Not really. The point of SENSORS_LIMIT() is to clamp the value provided
by the user when the hardware limits aren't known by the user. If the
user wants to set the high voltage limit to 2.2 V and the ADC only
supports 2.04 V max, it doesn't seem fair to yell at the user. Even
more so when the value being set may have been computed by libsensors
from a formula in sensors.conf [1].

For attributes with a well-defined range (e.g. pwm[1-*]) or holding
discrete values (e.g. temp[1-*]_type) clamping makes no sense. VRM
clearly belongs to this second category.

[1] Even this could be discussed. On most chips, setting the high limit
to the max will disable the associated alarm, which may deserve better
reporting to the user than silent clamping. Oh well.

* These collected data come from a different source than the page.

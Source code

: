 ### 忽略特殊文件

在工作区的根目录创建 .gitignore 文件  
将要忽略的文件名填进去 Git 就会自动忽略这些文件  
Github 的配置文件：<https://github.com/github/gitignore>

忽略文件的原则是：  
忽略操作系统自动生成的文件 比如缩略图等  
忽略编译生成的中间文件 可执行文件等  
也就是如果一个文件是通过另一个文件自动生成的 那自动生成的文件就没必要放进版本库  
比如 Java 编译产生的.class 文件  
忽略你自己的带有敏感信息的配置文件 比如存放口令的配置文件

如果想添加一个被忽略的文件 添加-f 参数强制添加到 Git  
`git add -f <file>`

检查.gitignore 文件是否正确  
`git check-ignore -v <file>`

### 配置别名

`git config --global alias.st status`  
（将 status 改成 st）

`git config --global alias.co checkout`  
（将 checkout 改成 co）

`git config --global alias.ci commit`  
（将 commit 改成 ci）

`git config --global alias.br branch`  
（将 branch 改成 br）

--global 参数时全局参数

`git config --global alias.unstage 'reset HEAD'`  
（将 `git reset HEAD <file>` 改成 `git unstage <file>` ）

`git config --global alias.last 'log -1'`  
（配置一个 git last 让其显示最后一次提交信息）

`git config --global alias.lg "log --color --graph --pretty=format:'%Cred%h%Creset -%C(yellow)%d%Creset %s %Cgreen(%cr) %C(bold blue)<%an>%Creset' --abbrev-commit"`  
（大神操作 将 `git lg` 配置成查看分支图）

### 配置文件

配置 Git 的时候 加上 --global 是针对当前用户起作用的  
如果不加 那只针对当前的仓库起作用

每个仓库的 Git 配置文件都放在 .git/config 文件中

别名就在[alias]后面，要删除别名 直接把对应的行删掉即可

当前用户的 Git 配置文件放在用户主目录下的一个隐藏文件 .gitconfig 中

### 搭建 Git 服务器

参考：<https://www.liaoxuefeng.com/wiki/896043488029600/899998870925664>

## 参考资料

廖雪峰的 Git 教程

> > On the other hand, we don't validate the VRM value here anyway, it
> > could be in the 0-255 range and still lead to a failure in
> > vid_from_reg().
>
> ... and vid_from_reg() may return 0 even if the value is valid (or at least
> it does not have an explicit error return code). So I don't really know
> how to validate it. We would have to add a vrm validation call.

Correct. vid_from_reg() could simply report an error when vrm value is
unsupported, so it could be used for validation. This is probably
easier to maintain than a separate function.